第11章 農業生活十一日目
「勿論だよ。私がリヒトを幸せにする。だから大船に乗っていいから。リヒトのこと大好きだから・・・何処にも行かないで。」
リヒトの蜂蜜色の瞳に、色が戻った。
「ごめんね・・・泣かせてしまって。うん、僕は何処にも行かない。男前なこと言われて逆にカッコ悪いけど・・・僕も莉亜が好きだよ。」
傍に居てと言ったリヒトの方が、何処かに行ってしまいそうで私は思わず口にした言葉だった。
「リヒトはいつもカッコイイよ。」
「ありがとう。」
この時になって、少しだけ笑うリヒトがいた。
「それにしても、リヒトの顔をこんなにするなんて。」
「えっ?莉亜?」
「絶対に許さないんだから。次に会ったら・・・。」
リヒトの手が頭を撫でる。
「双子は狂暴だから、莉亜は何もしちゃダメ。莉亜が怪我する様な事になったら・・・僕は何をするか分からないよ。大丈夫だよ、次は僕も容赦しないことにするから。」
えっと・・・何か、リヒトの笑顔が怖い。
「リヒトさん、オーダー入りました。」
通常運転のカミル。リヒトは苦笑いして、厨房に戻った。この後、私は厨房の片隅で大人しく調理をするリヒトを見ていた。まだ、顔は赤くなっているけど、真剣な姿もカッコイイ。

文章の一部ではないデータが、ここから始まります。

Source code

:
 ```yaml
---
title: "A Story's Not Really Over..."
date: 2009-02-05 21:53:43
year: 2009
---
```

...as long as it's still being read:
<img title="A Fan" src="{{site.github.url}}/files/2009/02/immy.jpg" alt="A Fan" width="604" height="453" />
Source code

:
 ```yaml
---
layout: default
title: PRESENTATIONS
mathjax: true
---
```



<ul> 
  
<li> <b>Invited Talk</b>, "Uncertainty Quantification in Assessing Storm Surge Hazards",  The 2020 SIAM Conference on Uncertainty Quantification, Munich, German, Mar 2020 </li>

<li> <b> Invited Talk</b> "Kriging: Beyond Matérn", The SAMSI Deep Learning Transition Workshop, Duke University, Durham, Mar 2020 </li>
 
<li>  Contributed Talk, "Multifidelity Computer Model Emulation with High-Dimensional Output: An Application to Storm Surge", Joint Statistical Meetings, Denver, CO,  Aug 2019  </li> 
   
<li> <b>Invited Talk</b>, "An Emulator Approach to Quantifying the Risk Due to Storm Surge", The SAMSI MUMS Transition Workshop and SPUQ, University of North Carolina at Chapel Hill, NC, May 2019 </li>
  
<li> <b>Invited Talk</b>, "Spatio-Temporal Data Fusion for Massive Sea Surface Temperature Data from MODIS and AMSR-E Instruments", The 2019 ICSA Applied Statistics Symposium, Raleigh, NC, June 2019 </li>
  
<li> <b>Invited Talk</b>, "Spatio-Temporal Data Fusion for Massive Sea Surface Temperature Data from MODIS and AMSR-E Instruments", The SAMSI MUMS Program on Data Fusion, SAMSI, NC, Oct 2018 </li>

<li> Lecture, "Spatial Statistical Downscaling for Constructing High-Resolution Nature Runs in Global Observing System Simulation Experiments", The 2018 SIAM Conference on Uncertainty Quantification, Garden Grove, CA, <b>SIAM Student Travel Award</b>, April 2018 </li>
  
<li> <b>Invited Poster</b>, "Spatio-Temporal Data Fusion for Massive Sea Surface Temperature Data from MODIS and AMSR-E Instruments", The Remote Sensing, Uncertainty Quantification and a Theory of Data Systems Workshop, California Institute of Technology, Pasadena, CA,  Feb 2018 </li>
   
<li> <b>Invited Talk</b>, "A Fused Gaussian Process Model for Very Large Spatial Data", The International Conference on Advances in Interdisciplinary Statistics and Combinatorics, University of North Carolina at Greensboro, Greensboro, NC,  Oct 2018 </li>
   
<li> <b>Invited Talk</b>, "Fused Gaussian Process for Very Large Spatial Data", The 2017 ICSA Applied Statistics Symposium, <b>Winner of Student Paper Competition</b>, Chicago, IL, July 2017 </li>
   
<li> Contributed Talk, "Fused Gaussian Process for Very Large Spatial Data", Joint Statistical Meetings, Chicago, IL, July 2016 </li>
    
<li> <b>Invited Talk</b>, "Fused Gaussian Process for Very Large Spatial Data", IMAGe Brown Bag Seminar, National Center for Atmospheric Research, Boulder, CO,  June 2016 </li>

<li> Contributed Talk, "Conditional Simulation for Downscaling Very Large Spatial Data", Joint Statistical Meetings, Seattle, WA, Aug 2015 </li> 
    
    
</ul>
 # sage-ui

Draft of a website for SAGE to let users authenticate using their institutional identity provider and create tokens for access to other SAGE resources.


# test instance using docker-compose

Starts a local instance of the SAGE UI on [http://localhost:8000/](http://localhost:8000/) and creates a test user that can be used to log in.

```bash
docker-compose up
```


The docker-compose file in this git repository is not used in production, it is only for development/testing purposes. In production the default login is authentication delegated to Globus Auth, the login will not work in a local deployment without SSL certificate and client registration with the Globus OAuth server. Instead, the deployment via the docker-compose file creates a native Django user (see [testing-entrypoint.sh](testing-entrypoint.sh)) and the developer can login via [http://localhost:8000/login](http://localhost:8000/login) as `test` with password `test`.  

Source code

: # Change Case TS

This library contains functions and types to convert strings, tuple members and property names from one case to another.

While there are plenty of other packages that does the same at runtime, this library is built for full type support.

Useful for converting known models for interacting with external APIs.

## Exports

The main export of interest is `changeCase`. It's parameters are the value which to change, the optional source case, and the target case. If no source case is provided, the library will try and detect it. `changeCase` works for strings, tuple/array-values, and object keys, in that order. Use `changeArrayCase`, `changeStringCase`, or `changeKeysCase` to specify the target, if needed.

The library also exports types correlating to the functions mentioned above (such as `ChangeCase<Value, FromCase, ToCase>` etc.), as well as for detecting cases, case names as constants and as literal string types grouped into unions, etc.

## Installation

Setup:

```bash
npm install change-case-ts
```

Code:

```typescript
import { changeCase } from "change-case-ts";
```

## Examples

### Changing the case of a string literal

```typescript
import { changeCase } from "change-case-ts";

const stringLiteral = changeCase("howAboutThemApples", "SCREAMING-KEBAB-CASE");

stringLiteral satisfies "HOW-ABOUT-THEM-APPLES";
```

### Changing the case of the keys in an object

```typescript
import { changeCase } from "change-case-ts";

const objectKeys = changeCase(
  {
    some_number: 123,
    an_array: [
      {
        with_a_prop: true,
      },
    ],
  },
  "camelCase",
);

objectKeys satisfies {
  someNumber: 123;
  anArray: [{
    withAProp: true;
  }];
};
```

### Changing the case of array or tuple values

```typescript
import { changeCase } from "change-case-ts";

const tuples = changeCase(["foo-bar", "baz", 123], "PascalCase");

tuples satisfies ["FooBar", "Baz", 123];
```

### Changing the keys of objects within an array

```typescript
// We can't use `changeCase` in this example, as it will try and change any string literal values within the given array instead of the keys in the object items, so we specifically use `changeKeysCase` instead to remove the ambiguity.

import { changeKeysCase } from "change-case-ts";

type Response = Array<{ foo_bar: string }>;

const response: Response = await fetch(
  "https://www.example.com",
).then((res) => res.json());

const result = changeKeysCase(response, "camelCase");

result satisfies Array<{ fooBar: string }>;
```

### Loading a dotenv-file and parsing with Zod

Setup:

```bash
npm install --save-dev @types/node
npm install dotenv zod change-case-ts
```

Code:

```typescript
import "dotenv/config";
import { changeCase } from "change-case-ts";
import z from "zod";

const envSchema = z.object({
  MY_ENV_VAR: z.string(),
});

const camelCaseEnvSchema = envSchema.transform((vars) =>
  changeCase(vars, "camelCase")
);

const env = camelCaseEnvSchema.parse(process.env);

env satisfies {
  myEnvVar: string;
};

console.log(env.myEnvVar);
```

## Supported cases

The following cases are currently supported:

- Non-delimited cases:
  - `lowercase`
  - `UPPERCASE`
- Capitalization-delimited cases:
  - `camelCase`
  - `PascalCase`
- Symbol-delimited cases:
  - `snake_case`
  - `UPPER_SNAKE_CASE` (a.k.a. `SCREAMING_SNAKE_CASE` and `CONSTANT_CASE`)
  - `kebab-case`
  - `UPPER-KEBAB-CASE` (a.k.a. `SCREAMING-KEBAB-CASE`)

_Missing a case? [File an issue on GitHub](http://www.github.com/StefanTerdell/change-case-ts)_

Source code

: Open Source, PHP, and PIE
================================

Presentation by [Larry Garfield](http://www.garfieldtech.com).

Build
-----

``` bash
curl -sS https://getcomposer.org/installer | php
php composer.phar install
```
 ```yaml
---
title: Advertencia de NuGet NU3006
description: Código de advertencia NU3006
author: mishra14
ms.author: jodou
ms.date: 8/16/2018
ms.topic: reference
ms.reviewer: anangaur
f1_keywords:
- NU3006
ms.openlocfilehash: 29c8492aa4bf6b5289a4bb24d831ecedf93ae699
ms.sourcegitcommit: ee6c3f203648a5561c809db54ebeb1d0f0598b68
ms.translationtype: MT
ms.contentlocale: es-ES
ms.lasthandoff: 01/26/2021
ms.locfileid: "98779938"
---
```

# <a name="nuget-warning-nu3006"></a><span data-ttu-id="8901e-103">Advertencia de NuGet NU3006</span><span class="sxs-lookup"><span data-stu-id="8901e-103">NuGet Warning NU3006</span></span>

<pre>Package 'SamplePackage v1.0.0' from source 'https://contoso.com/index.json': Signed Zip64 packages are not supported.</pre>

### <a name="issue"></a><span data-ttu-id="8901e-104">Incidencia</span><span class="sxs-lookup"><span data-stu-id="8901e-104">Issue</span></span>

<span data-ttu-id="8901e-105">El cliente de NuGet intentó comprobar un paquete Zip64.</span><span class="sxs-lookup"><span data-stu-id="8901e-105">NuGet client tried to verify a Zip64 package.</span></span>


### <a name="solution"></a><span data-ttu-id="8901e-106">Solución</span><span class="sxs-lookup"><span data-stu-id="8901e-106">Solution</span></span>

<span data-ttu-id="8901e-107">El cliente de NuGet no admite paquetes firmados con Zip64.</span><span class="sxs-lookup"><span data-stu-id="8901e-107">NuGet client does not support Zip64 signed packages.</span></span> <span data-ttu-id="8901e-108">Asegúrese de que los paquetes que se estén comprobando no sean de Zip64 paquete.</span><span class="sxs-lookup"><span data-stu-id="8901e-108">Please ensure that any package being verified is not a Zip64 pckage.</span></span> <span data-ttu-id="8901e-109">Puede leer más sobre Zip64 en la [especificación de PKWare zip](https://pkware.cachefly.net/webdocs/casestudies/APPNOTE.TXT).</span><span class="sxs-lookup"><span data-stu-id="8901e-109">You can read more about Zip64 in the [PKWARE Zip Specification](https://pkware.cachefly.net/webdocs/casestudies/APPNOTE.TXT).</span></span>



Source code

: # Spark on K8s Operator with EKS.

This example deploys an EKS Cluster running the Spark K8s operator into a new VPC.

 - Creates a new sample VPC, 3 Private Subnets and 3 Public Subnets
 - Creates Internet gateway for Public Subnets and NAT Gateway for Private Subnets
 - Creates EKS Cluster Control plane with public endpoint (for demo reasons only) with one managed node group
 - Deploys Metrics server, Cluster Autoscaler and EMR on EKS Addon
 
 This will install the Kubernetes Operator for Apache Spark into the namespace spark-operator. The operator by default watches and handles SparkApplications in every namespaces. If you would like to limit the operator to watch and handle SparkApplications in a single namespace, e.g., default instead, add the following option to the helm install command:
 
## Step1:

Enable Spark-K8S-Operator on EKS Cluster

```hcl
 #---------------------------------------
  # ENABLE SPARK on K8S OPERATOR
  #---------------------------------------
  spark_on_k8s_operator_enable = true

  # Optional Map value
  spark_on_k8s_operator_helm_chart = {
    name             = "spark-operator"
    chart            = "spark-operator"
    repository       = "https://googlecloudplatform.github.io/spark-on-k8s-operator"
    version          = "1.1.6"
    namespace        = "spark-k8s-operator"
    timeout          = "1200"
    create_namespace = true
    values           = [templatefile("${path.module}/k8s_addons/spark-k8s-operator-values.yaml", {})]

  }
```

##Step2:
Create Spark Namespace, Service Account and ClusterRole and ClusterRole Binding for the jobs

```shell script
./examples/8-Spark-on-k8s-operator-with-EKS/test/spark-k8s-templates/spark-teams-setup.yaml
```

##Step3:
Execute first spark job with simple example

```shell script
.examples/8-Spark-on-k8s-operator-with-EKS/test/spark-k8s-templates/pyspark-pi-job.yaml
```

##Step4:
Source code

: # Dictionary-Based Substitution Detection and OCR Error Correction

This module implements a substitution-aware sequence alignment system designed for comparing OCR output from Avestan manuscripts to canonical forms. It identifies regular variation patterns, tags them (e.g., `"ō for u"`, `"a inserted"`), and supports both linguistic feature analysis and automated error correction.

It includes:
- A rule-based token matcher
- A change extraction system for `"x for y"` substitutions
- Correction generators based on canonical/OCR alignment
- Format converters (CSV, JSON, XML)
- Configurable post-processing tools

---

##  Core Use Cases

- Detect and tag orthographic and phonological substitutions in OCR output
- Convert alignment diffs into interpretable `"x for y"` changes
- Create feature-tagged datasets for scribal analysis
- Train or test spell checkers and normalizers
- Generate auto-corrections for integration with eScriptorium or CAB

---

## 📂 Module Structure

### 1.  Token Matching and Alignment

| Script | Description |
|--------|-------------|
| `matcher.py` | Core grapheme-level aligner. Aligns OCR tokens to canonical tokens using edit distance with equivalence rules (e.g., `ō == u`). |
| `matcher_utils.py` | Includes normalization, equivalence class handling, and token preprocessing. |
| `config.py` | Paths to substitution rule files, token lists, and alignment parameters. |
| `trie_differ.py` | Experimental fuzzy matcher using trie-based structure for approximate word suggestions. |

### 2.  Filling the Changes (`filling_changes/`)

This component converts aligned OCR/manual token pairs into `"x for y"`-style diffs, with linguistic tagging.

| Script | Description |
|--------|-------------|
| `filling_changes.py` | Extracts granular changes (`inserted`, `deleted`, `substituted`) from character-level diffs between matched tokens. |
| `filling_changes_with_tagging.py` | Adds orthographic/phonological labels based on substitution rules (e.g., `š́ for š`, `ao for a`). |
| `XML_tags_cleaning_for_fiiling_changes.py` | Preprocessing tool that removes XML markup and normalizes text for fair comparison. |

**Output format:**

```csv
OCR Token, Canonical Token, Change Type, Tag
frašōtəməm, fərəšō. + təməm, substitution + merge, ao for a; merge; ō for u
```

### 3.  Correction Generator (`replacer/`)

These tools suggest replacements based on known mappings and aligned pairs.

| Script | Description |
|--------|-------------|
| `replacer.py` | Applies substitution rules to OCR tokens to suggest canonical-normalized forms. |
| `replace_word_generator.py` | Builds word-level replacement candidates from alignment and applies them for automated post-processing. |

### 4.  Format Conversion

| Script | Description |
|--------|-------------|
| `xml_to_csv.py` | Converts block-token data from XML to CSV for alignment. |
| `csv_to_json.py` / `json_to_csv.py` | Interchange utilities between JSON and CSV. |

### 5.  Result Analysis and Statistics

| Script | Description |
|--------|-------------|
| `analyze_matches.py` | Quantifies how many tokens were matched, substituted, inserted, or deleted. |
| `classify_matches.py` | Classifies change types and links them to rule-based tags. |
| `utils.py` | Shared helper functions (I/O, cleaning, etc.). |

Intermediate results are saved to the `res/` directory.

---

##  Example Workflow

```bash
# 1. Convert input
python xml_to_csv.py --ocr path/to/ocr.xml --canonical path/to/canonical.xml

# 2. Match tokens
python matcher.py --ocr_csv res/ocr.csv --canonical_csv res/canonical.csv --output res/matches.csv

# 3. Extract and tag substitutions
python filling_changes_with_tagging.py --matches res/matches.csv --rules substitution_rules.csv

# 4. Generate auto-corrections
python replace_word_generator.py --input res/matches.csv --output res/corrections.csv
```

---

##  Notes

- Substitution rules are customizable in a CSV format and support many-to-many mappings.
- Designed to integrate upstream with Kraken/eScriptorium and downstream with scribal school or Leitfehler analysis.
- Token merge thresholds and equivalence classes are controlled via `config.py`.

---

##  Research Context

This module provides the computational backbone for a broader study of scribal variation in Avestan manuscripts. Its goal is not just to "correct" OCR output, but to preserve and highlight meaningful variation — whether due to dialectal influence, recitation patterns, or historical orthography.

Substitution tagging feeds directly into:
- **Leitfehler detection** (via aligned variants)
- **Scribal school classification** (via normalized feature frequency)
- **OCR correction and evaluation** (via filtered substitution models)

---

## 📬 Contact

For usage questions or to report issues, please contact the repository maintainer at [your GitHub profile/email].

それに、リヒトが作る料理はどれも美味しい。それを、叩き落とすなんて・・・。そんな人がリヒトに言い寄るなんて。
「烏滸がましいのよね。」
ボソッと呟いた私を、二人が見た。
「どうかしたの?」
「莉亜・・・ううん、何でもない。あ、ハム持って来てくれたんだね。今日の賄いはハムカツがいいかな。莉亜も食べていって。」
破顔する私に、リヒトはニッコリと笑う。そして、カミルも少しだけ口元が緩んでいた。その後は、何のハプニングもなくお店は終了。三人で賄いに舌鼓み。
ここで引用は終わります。